▸ **TASK OBJECTIVE**
The lines needed are those from the start of the records through the line holding "delay in the", each copied exactly.

(Items from a data source)
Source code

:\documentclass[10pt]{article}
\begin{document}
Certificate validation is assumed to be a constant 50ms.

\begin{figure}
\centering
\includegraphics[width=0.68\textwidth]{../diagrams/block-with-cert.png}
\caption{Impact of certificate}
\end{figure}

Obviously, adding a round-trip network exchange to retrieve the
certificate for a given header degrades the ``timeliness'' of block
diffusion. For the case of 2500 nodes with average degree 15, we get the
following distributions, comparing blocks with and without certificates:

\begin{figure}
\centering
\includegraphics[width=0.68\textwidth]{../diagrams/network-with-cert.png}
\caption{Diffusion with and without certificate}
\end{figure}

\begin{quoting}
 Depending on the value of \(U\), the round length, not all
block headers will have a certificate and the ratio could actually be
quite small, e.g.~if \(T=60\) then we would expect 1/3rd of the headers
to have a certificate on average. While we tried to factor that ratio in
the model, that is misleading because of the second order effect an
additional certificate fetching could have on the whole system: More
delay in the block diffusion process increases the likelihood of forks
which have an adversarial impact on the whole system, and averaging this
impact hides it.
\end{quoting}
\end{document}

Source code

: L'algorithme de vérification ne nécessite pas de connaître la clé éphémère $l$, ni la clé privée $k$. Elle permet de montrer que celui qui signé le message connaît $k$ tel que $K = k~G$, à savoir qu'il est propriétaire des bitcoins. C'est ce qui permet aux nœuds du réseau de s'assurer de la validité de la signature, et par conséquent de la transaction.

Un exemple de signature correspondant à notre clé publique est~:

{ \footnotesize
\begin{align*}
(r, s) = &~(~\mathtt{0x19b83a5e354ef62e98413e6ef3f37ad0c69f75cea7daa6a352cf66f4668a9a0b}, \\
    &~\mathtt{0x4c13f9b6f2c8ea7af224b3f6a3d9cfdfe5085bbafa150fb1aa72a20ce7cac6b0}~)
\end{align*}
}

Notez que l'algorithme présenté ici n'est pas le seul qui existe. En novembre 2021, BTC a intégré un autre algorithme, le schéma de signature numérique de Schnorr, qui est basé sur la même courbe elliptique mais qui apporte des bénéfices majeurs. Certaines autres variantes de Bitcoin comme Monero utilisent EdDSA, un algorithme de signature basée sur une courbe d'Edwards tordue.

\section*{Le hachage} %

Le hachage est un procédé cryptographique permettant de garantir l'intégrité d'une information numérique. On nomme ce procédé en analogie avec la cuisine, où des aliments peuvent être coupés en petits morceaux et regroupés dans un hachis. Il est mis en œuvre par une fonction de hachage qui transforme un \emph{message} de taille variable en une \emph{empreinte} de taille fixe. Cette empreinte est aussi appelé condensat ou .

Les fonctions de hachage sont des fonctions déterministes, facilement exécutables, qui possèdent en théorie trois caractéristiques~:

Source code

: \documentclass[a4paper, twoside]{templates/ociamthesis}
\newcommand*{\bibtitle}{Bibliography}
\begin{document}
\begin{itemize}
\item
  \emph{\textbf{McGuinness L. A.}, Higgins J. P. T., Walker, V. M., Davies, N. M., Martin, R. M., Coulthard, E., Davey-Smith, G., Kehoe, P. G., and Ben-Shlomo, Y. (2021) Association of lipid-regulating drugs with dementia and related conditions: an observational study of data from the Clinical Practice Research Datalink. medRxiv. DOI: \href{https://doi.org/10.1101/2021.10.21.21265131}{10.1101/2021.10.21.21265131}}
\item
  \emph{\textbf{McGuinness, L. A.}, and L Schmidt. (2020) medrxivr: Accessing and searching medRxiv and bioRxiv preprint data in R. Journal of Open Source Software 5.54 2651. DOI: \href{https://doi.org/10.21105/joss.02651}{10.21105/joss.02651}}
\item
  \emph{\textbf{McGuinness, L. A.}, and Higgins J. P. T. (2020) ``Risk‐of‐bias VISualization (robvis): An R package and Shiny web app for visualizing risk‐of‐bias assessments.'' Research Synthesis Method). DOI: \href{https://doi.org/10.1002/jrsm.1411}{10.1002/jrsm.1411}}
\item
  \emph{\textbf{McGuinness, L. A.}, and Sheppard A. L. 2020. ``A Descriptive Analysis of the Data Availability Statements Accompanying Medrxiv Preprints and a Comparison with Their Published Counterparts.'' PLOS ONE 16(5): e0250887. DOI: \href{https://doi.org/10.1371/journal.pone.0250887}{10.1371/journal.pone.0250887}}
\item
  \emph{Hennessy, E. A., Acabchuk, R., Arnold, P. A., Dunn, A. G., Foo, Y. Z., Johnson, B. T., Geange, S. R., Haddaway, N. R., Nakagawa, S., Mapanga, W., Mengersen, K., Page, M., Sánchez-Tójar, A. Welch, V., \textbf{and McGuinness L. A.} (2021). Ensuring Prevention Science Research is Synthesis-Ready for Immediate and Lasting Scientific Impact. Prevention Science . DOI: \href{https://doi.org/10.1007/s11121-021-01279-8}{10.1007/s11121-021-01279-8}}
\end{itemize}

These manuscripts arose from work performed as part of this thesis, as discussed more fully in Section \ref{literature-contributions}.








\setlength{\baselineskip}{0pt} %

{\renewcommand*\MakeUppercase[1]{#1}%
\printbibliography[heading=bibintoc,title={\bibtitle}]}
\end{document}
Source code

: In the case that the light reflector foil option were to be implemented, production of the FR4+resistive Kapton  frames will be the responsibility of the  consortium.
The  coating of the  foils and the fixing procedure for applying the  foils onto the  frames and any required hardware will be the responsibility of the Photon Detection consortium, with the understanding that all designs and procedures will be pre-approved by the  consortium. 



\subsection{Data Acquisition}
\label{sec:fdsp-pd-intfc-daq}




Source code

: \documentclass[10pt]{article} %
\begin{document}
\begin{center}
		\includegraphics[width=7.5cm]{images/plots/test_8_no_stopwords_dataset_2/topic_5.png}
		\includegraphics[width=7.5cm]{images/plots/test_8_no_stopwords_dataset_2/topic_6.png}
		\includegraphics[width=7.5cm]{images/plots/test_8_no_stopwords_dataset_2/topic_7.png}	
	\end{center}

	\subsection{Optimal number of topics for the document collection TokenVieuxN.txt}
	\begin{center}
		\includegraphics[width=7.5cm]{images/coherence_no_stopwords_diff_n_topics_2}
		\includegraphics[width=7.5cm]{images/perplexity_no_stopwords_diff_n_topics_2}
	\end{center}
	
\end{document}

▸ **COMPLETED EXERCISE**
Source code

:\documentclass[10pt]{article}
\begin{document}
Certificate validation is assumed to be a constant 50ms.

\begin{figure}
\centering
\includegraphics[width=0.68\textwidth]{../diagrams/block-with-cert.png}
\caption{Impact of certificate}
\end{figure}

Obviously, adding a round-trip network exchange to retrieve the
certificate for a given header degrades the ``timeliness'' of block
diffusion. For the case of 2500 nodes with average degree 15, we get the
following distributions, comparing blocks with and without certificates:

\begin{figure}
\centering
\includegraphics[width=0.68\textwidth]{../diagrams/network-with-cert.png}
\caption{Diffusion with and without certificate}
\end{figure}

\begin{quoting}
 Depending on the value of \(U\), the round length, not all
block headers will have a certificate and the ratio could actually be
quite small, e.g.~if \(T=60\) then we would expect 1/3rd of the headers
to have a certificate on average. While we tried to factor that ratio in
the model, that is misleading because of the second order effect an
additional certificate fetching could have on the whole system: More
delay in the block diffusion process increases the likelihood of forks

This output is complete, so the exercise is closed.